**Introduction to Machine Learning Course from Kaggle:**

**Import Necessary Libraries**

In [32]:
import pandas as pd
import kagglehub
import os
from kaggle.api.kaggle_api_extended import KaggleApi
import zipfile

**Kaggle API Set Up**

In [2]:
# Set the Kaggle API key
os.environ['KAGGLE_CONFIG_DIR'] = '/path/to/.kaggle'

# Initialize Kaggle API
api = KaggleApi()
api.authenticate()

**Download Dataset from Kaggle**

In [3]:
dataset_name = "dansbecker/melbourne-housing-snapshot"
download_path = "C:/Users/boddyc/projects/pythonlearning/kaggleML"  # where you want to save the dataset
api.dataset_download_files(dataset_name, path = download_path, unzip = True) # download and unzip the dataset
data_path = ("C:/Users/boddyc/projects/pythonlearning/kaggleML/melb_data.csv") # path to where its been saved

Dataset URL: https://www.kaggle.com/datasets/dansbecker/melbourne-housing-snapshot


**Import and Summarise the Dataset**

In [4]:
# read the data and store data in DataFrame titled melbourne_data
melbourne_data = pd.read_csv(data_path) 
# print a summary of the data in Melbourne data
melbourne_data.describe()
melbourne_data.columns

Index(['Suburb', 'Address', 'Rooms', 'Type', 'Price', 'Method', 'SellerG',
       'Date', 'Distance', 'Postcode', 'Bedroom2', 'Bathroom', 'Car',
       'Landsize', 'BuildingArea', 'YearBuilt', 'CouncilArea', 'Lattitude',
       'Longtitude', 'Regionname', 'Propertycount'],
      dtype='object')

**Drop NA Values**

The Melbourne data has some missing values (some houses for which some variables weren't recorded.)

We'll learn to handle missing values in a later tutorial.  

Your Iowa data doesn't have missing values in the columns you use. 

So we will take the simplest option for now, and drop houses from our data. 

Don't worry about this much for now, though the code is:

In [5]:
# dropna drops missing values (think of na as "not available")
melbourne_data = melbourne_data.dropna(axis=0)

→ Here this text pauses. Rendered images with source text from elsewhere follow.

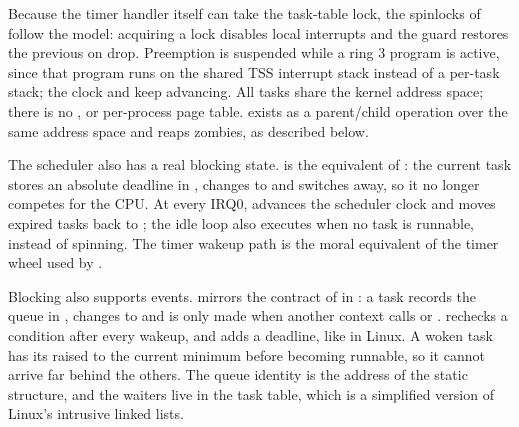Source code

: Because the timer handler itself can take the task-table lock, the spinlocks
of  follow the  model: acquiring a lock disables
local interrupts and the guard restores the previous  on drop.
Preemption is suspended while a ring 3 program is active, since that program
runs on the shared TSS interrupt stack instead of a per-task stack; the clock
and  keep advancing. All tasks share the kernel address space;
there is no ,  or per-process page table. 
exists as a parent/child operation over the same address space and reaps
zombies, as described below.

The scheduler also has a real blocking state.  is the
equivalent of : the current task stores an absolute
deadline in , changes to  and switches away, so it
no longer competes for the CPU. At every IRQ0,  advances the
scheduler clock and moves expired tasks back to ; the idle loop
also executes  when no task is runnable, instead of spinning. The
timer wakeup path is the moral equivalent of the timer wheel used by
.

Blocking also supports events.  mirrors the contract of
 in : a task records the
queue in , changes to  and is only made
 when another context calls  or
.  rechecks a condition after every
wakeup, and  adds a deadline, like
 in Linux. A woken task has its 
raised to the current minimum before becoming runnable, so it cannot arrive
far behind the others. The queue identity is the address of the static
structure, and the waiters live in the task table, which is a simplified
version of Linux's intrusive linked lists.

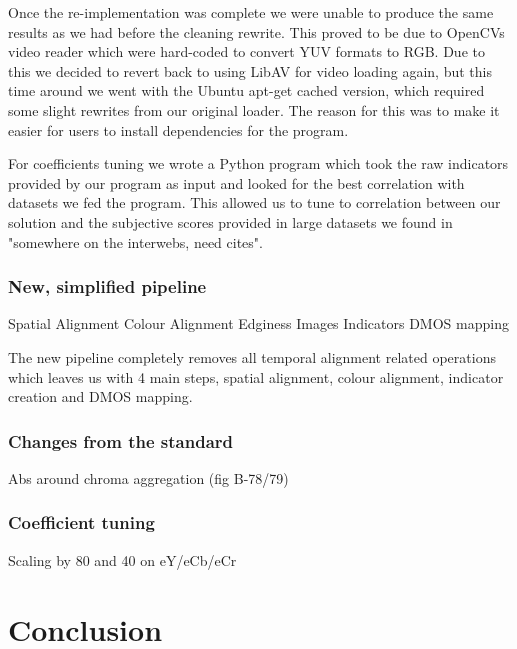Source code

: Once the re-implementation was complete we were unable to produce the same results as we had before the cleaning rewrite. This proved to be due to OpenCVs video reader which were hard-coded to convert YUV formats to RGB. Due to this we decided to revert back to using LibAV for video loading again, but this time around we went with the Ubuntu apt-get cached version, which required some slight rewrites from our original loader. The reason for this was to make it easier for users to install dependencies for the program. 

For coefficients tuning we wrote a Python program which took the raw indicators provided by our program as input and looked for the best correlation with datasets we fed the program. This allowed us to tune to correlation between our solution and the subjective scores provided in large datasets we found in "somewhere on the interwebs, need cites". 

\section{New, simplified pipeline}
Spatial Alignment
Colour Alignment
Edginess Images
Indicators
DMOS mapping

The new pipeline completely removes all temporal alignment related operations which leaves us with 4 main steps, spatial alignment, colour alignment, indicator creation and DMOS mapping.


\section{Changes from the standard}
Abs around chroma aggregation (fig B-78/79)

\section{Coefficient tuning}
Scaling by 80 and 40 on eY/eCb/eCr





\part{Conclusion}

**Select a Prediction Target**

You can pull out a variable with dot-notation. This single column is stored in a Series, 

which is broadly like a DataFrame with only a single column of data.

We'll use the dot notation to select the column we want to predict, which is called the prediction target.

By convention, the prediction target is called y. 

So the code we need to save the house prices in the Melbourne data is...

In [6]:
y = melbourne_data.Price

**Choosing Features**

The columns that are inputted into our model (and later used to make predictions) are called "features."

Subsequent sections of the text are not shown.